Coinbase vs. SEC: Appeals Court Battle Over Crypto Regulation

Coinbase Vs Sec

Coinbase asked an appeals court to look into whether or not traditional securities laws apply to cryptocurrency, but US regulators claimed the court shouldn’t do that.

The biggest U.S. cryptocurrency exchange, Coinbase, recently asked the Second Circuit Court of Appeals to decide whether digital assets should be subject to the Howey Test, a historically applicable evaluation for securities established by the Supreme Court.

All digital assets should be subject to the same standards set by the Supreme Court for securities. Ideally, Coinbase would like it not to.
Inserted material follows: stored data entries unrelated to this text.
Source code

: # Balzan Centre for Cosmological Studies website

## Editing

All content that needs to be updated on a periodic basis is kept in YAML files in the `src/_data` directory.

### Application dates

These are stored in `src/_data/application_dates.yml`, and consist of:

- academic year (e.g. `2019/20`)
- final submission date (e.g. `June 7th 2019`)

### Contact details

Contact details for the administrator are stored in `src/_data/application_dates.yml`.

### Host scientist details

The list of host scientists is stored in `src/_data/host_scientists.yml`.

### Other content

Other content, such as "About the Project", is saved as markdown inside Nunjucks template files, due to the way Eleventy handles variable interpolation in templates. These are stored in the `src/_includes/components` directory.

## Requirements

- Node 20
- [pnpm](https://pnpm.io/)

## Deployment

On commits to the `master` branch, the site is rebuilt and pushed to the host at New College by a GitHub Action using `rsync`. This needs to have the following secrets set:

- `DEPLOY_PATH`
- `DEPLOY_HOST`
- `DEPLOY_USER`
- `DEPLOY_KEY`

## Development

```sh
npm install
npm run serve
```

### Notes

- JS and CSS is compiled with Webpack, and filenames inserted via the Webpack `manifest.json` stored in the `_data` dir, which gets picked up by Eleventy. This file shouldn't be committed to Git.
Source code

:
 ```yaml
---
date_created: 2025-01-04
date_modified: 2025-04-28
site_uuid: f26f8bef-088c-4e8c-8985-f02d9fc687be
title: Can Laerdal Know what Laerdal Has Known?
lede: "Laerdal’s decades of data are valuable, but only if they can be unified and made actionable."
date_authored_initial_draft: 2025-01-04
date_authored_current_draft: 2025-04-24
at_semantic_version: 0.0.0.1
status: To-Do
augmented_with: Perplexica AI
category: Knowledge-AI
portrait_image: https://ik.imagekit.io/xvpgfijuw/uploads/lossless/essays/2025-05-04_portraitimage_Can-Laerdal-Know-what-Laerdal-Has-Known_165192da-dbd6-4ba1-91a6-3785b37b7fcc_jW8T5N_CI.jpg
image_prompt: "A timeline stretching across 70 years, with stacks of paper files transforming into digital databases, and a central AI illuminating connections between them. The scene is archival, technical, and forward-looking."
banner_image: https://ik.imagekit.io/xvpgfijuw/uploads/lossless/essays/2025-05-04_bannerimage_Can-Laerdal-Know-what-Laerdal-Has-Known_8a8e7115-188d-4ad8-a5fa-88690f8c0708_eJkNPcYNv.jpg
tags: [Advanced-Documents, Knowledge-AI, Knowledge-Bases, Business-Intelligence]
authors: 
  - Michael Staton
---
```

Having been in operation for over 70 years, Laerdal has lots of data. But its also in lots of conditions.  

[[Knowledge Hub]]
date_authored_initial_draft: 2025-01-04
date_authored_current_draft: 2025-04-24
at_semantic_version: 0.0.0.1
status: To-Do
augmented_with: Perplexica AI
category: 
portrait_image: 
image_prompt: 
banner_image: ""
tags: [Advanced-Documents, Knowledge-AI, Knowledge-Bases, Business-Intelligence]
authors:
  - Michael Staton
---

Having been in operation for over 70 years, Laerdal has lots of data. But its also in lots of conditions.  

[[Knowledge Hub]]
The US Securities and Exchange Commission (SEC) stated on Friday that Coinbase has failed to adequately demonstrate the necessity of this.

The US Securities and Exchange Commission has accused Coinbase of acting as an unlicensed broker, exchange, and clearinghouse, and the central question is whether or not this is true. According to authorities, Coinbase should have obtained the SEC’s approval before allowing consumers to trade some cryptocurrencies if they qualify as securities and pass the Howey Test.

A district court judge had already rejected firm’s attempt to establish a “new legal test” for the potential integration of cryptocurrency into preexisting securities precedent, according to the SEC’s complaint.

Coinbase remains unable to advance a single, coherent version of this theory, which it now claims presents a controlling question,” according to the lawsuit. “This is unsurprising—in eighty years, ‘no court’ has ever required post-sale ‘contractual undertakings’ or anything beyond the three factors expressly enumerated by the Supreme Court in Howey.”

The document continued by claiming that Coinbase had failed to establish a “controlling question” in its submission.
While Coinbase claims in its appeal to be addressing a particular legal issue pertaining to “contractual obligations,” the SEC maintained that the company was really arguing about a completely separate matter—the application of Howey to cryptocurrency.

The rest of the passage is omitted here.